This solution has the drawback that it needs to loop over all objects and check each for the appropriate flag. Assuming that only a small fraction of the objects are dynamic, I'd rather avoid looping over all of them. In C++ I would simply create a list of pointers to the dynamic objects and loop over that.
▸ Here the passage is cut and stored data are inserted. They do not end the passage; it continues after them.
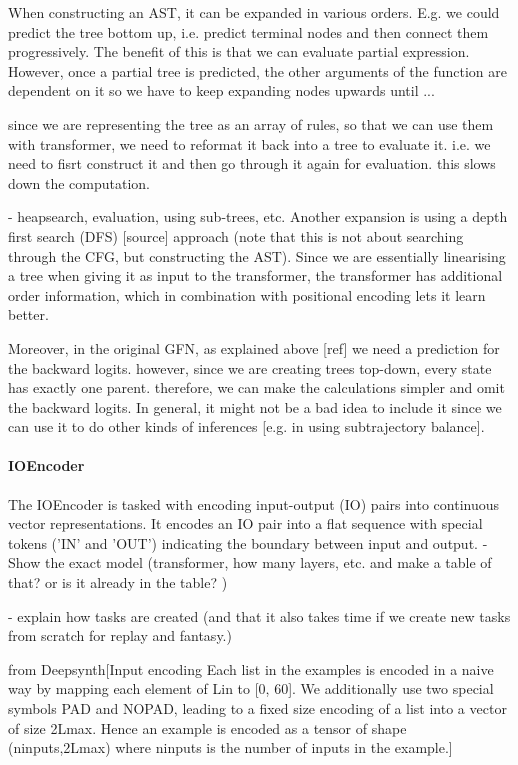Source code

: When constructing an AST, it can be expanded in various orders.
E.g. we could predict the tree bottom up, i.e. predict terminal nodes and then connect them progressively. The benefit of this is that we can evaluate partial expression. However, once a partial tree is predicted, the other arguments of the function are dependent on it so we have to keep expanding nodes upwards until ...

since we are representing the tree as an array of rules, so that we can use them with transformer, we need to reformat it back into a tree to evaluate it. i.e. we need to fisrt construct it and then go through it again for evaluation. this slows down the computation. 

- heapsearch, evaluation, using sub-trees, etc. 
Another expansion is using a depth first search (DFS) [source] approach (note that this is not about searching through the CFG, but constructing the AST). Since we are essentially linearising a tree when giving it as input to the transformer, the transformer has additional order information, which in combination with positional encoding lets it learn better. 

Moreover, in the original GFN, as explained above [ref] we need a prediction for the backward logits. however, since we are creating trees top-down, every state has exactly one parent. therefore, we can make the calculations simpler and omit the backward logits. 
In general, it might not be a bad idea to include it since we can use it to do other kinds of inferences [e.g. in using subtrajectory balance].


\paragraph{IOEncoder}
The IOEncoder is tasked with encoding input-output (IO) pairs into continuous vector representations.
It encodes an IO pair into a flat sequence with special tokens ('IN' and 'OUT') indicating the boundary between input and output.
- Show the exact model (transformer, how many layers, etc. and make a table of that? or is it already in the table? )

- explain how tasks are created (and that it also takes time if we create new tasks from scratch for replay and fantasy.)

from Deepsynth[Input encoding Each list in the examples is encoded in a naive way by mapping each element of Lin to [0, 60]. We additionally use two special symbols PAD and NOPAD, leading to a fixed size encoding of a list into a vector of size 2Lmax. Hence an example is encoded as a tensor of shape (ninputs,2Lmax) where ninputs is the number of inputs in the example.]

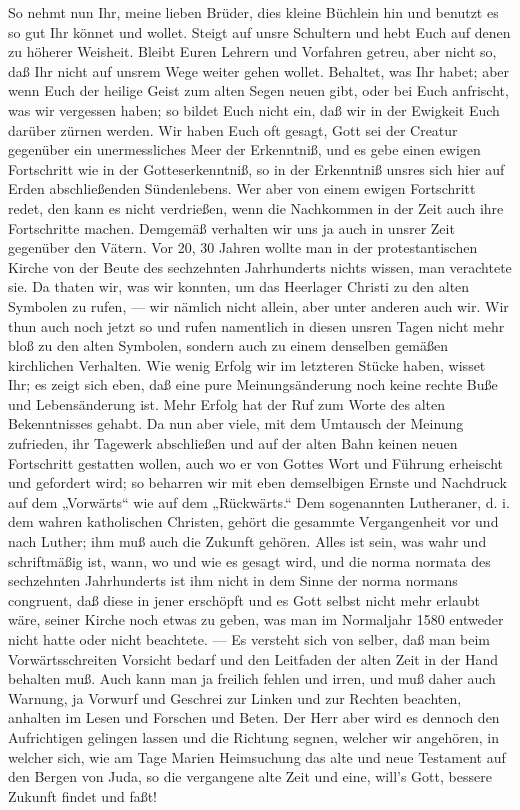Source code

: So nehmt nun Ihr, meine lieben Brüder, dies kleine Büchlein hin und benutzt es so gut Ihr könnet und wollet. Steigt auf unsre Schultern und hebt Euch auf denen zu höherer Weisheit. Bleibt Euren Lehrern und Vorfahren getreu, aber nicht so, daß Ihr nicht auf unsrem Wege weiter gehen wollet. Behaltet, was Ihr habet; aber wenn Euch der heilige Geist zum alten Segen neuen gibt, oder bei Euch anfrischt, was wir vergessen haben; so bildet Euch nicht ein, daß wir in der Ewigkeit Euch darüber zürnen werden. Wir haben Euch oft gesagt, Gott sei der Creatur gegenüber ein unermessliches Meer der Erkenntniß, und es gebe einen ewigen Fortschritt wie in der Gotteserkenntniß, so in der Erkenntniß unsres sich hier auf Erden abschließenden Sündenlebens. Wer aber von einem ewigen Fortschritt redet, den kann es nicht verdrießen, wenn die Nachkommen in der Zeit auch ihre Fortschritte machen. Demgemäß verhalten wir uns ja auch in unsrer Zeit gegenüber den Vätern. Vor 20, 30 Jahren wollte man in der protestantischen Kirche von der Beute des sechzehnten Jahrhunderts nichts wissen, man verachtete sie. Da thaten wir, was wir konnten, um das Heerlager Christi zu den alten Symbolen zu rufen, — wir nämlich nicht allein, aber unter anderen auch wir. Wir thun auch noch jetzt so und rufen namentlich in diesen unsren Tagen nicht mehr bloß
zu den alten Symbolen, sondern auch zu einem denselben gemäßen kirchlichen Verhalten. Wie wenig Erfolg wir im letzteren Stücke haben, wisset Ihr; es zeigt sich eben, daß eine pure Meinungsänderung noch keine rechte Buße und Lebensänderung ist. Mehr Erfolg hat der Ruf zum Worte des alten Bekenntnisses gehabt. Da nun aber viele, mit dem Umtausch der Meinung zufrieden, ihr Tagewerk abschließen und auf der alten Bahn keinen neuen Fortschritt gestatten wollen, auch wo er von Gottes Wort und Führung erheischt und gefordert wird; so beharren wir mit eben demselbigen Ernste und Nachdruck auf dem „Vorwärts“ wie auf dem „Rückwärts.“ Dem sogenannten Lutheraner, d. i. dem wahren katholischen Christen, gehört die gesammte Vergangenheit vor und nach Luther; ihm muß auch die Zukunft gehören. Alles ist sein, was wahr und schriftmäßig ist, wann, wo und wie es gesagt wird, und die norma normata des sechzehnten Jahrhunderts ist ihm nicht in dem Sinne der norma normans congruent, daß diese in jener erschöpft und es Gott selbst nicht mehr erlaubt wäre, seiner Kirche noch etwas zu geben, was man im Normaljahr 1580 entweder nicht hatte oder nicht beachtete. — Es versteht sich von selber, daß man beim Vorwärtsschreiten Vorsicht bedarf und den Leitfaden der alten Zeit in der Hand behalten muß. Auch kann man ja freilich fehlen und irren, und muß daher auch Warnung, ja Vorwurf und Geschrei zur Linken und zur Rechten beachten, anhalten im Lesen und Forschen und Beten. Der Herr aber wird es dennoch den Aufrichtigen gelingen lassen und die Richtung segnen, welcher wir angehören, in welcher sich, wie am Tage Marien Heimsuchung das alte und neue Testament auf den Bergen von Juda, so die vergangene alte Zeit und eine, will's Gott, bessere Zukunft findet und faßt!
Attempting this:

struct Manager<'a> {
    objects: Vec<Object>,     // objects owned by Manager
    dynamic: Vec<&'a Object>  // references to dynamic objects
}

impl<'a> Manager<'a> { /* ... */ }

fn main() {
    let mut mgr = Manager{objects: Vec::new(), dynamic: Vec::new()};

    mgr.objects.push(Object{state: 0, printable: Some(10), dynamic: None});
    mgr.objects.push(Object{state: 0, printable: None, dynamic: Some(1)});
    mgr.objects.push(Object{state: 0, printable: Some(20), dynamic: Some(2)});

    mgr.dynamic.push(&mgr.objects[1]);
    mgr.dynamic.push(&mgr.objects[2]);

    for _ in 0..3 {
        mgr.update_objects();  // can't mutably borrow because of reference held by mgr.dynamic
        mgr.print_objects();
    }
}

It seems to be a very basic problem that I can't keep a reference to elements in Manager.objects and at the same time borrow it mutably. Thus, I've started to doubt my whole approach. Is there an idiomatic way to implement such a pattern in Rust?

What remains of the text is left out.